Logical replication overview

One of PgDog's most interested features is its ability to interpret the logical replication protocol used by Postgres to synchronize replicas. This allows PgDog to reroute data depending on which shard it should go to in a sharded cluster. Since logical replication is streaming data in real time, PgDog can move data between shards transparently to the client and without database downtime.

Logical replication internals

Logical replication consists of two phases:

  1. Data synchronization
  2. Real time streaming of changes

The first phase uses COPY to move table data between primary and replica(s). The second phase starts once the first is complete and streams changes to the tables, as they happen, one row at a time.

Both phases happen over a special replication connection, using the PostgreSQL replication protocol.

Replication protocol

The PostgreSQL replication protocol consists of a set of special commands which tell Postgres to send different kinds of data over the connection.

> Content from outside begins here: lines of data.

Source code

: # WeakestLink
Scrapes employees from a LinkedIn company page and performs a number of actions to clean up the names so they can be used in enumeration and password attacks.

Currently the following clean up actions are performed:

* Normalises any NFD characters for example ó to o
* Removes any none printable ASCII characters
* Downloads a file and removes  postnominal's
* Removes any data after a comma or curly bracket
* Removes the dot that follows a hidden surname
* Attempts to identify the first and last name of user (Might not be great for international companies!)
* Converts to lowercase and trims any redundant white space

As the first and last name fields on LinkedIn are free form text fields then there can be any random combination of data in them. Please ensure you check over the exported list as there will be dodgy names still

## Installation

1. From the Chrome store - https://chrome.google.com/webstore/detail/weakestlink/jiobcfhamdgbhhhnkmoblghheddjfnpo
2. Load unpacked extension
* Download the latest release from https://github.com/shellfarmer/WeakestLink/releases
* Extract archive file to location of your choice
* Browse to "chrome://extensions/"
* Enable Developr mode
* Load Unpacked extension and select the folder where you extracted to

For example, creating a replication slot can be done like so:

CREATE_REPLICATION_SLOT pgdog LOGICAL 'pgoutput';

Any application that understands the protocol can request streaming changes from the server:

START_REPLICATION pgdog 0/0;

Note

You can try these commands manually by connecting to any database with replication=database client parameter:

psql "dbname=postgres replication=database"

Logical replication is special since it can replicate a subset of tables (and data) without desynchronizing replicas. This makes it especially useful to PgDog since it can manipulate the stream.